┌────────

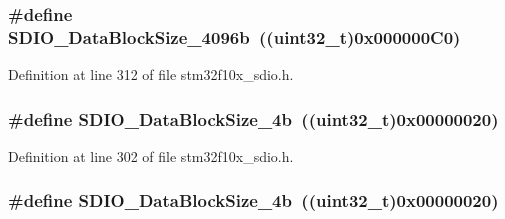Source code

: \subsubsection[{\texorpdfstring{S\+D\+I\+O\+\_\+\+Data\+Block\+Size\+\_\+4096b}{SDIO_DataBlockSize_4096b}}]{\setlength{\rightskip}{0pt plus 5cm}\#define S\+D\+I\+O\+\_\+\+Data\+Block\+Size\+\_\+4096b~(({\bf uint32\+\_\+t})0x000000\+C0)}\hypertarget{group___s_d_i_o___data___block___size_ga360411488abdbaf9eee9b99fca793f79}{}\label{group___s_d_i_o___data___block___size_ga360411488abdbaf9eee9b99fca793f79}


Definition at line 312 of file stm32f10x\+\_\+sdio.\+h.

\subsubsection[{\texorpdfstring{S\+D\+I\+O\+\_\+\+Data\+Block\+Size\+\_\+4b}{SDIO_DataBlockSize_4b}}]{\setlength{\rightskip}{0pt plus 5cm}\#define S\+D\+I\+O\+\_\+\+Data\+Block\+Size\+\_\+4b~(({\bf uint32\+\_\+t})0x00000020)}\hypertarget{group___s_d_i_o___data___block___size_ga59cbaecfdebd63177d1208c268626f0a}{}\label{group___s_d_i_o___data___block___size_ga59cbaecfdebd63177d1208c268626f0a}


Definition at line 302 of file stm32f10x\+\_\+sdio.\+h.

\subsubsection[{\texorpdfstring{S\+D\+I\+O\+\_\+\+Data\+Block\+Size\+\_\+4b}{SDIO_DataBlockSize_4b}}]{\setlength{\rightskip}{0pt plus 5cm}\#define S\+D\+I\+O\+\_\+\+Data\+Block\+Size\+\_\+4b~(({\bf uint32\+\_\+t})0x00000020)}\hypertarget{group___s_d_i_o___data___block___size_ga59cbaecfdebd63177d1208c268626f0a}{}\label{group___s_d_i_o___data___block___size_ga59cbaecfdebd63177d1208c268626f0a}



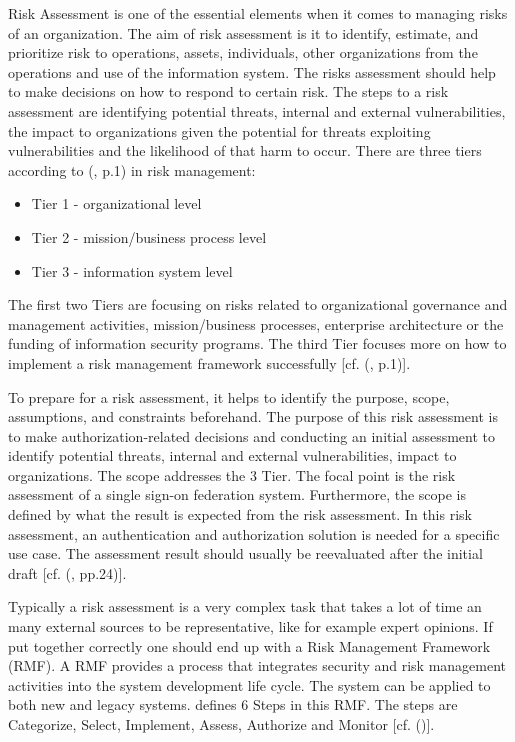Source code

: Risk Assessment is one of the essential elements when it comes to managing risks of an organization. The aim of risk assessment is it to identify, estimate, and prioritize risk to operations, assets, individuals, other organizations from the operations and use of the information system. The risks assessment should help to make decisions on how to respond to certain risk. The steps to a risk assessment are identifying potential threats, internal and external vulnerabilities, the impact to organizations given the potential for threats exploiting vulnerabilities and the likelihood of that harm to occur. There are three tiers according to (\cite{NIST:2012:GCRA}, p.1) in risk management:

\begin{itemize}
	\item Tier 1 - organizational level
	\item Tier 2 - mission/business process level
	\item Tier 3 - information system level
\end{itemize}

The first two Tiers are focusing on risks related to organizational governance and management activities, mission/business processes, enterprise architecture or the funding of information security programs. The third Tier focuses more on how to implement a risk management framework successfully [cf. (\cite{NIST:2012:GCRA}, p.1)]. 

To prepare for a risk assessment, it helps to identify the purpose, scope, assumptions, and constraints beforehand. The purpose of this risk assessment is to make authorization-related decisions and conducting an initial assessment to identify potential threats, internal and external vulnerabilities, impact to organizations. The scope addresses the 3 Tier. The focal point is the risk assessment of a single sign-on federation system. Furthermore, the scope is defined by what the result is expected from the risk assessment. In this risk assessment, an authentication and authorization solution is needed for a specific use case. The assessment result should usually be reevaluated after the initial draft [cf. (\cite{NIST:2012:GCRA}, pp.24)].

Typically a risk assessment is a very complex task that takes a lot of time an many external sources to be representative, like for example expert opinions. If put together correctly one should end up with a Risk Management Framework (RMF). A RMF provides a process that integrates security and risk management activities into the system development life cycle. The system can be applied to both new and legacy systems. \cite{NIST:2018:RMF} defines 6 Steps in this RMF. The steps are Categorize, Select, Implement, Assess, Authorize and Monitor [cf. (\cite{NIST:2018:RMF})].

└────────

Repeat the records above exactly, from the first line through the line containing "Definition at line 302", and leave out the pictures.

Source code

: \subsubsection[{\texorpdfstring{S\+D\+I\+O\+\_\+\+Data\+Block\+Size\+\_\+4096b}{SDIO_DataBlockSize_4096b}}]{\setlength{\rightskip}{0pt plus 5cm}\#define S\+D\+I\+O\+\_\+\+Data\+Block\+Size\+\_\+4096b~(({\bf uint32\+\_\+t})0x000000\+C0)}\hypertarget{group___s_d_i_o___data___block___size_ga360411488abdbaf9eee9b99fca793f79}{}\label{group___s_d_i_o___data___block___size_ga360411488abdbaf9eee9b99fca793f79}


Definition at line 312 of file stm32f10x\+\_\+sdio.\+h.

\subsubsection[{\texorpdfstring{S\+D\+I\+O\+\_\+\+Data\+Block\+Size\+\_\+4b}{SDIO_DataBlockSize_4b}}]{\setlength{\rightskip}{0pt plus 5cm}\#define S\+D\+I\+O\+\_\+\+Data\+Block\+Size\+\_\+4b~(({\bf uint32\+\_\+t})0x00000020)}\hypertarget{group___s_d_i_o___data___block___size_ga59cbaecfdebd63177d1208c268626f0a}{}\label{group___s_d_i_o___data___block___size_ga59cbaecfdebd63177d1208c268626f0a}


Definition at line 302 of file stm32f10x\+\_\+sdio.\+h.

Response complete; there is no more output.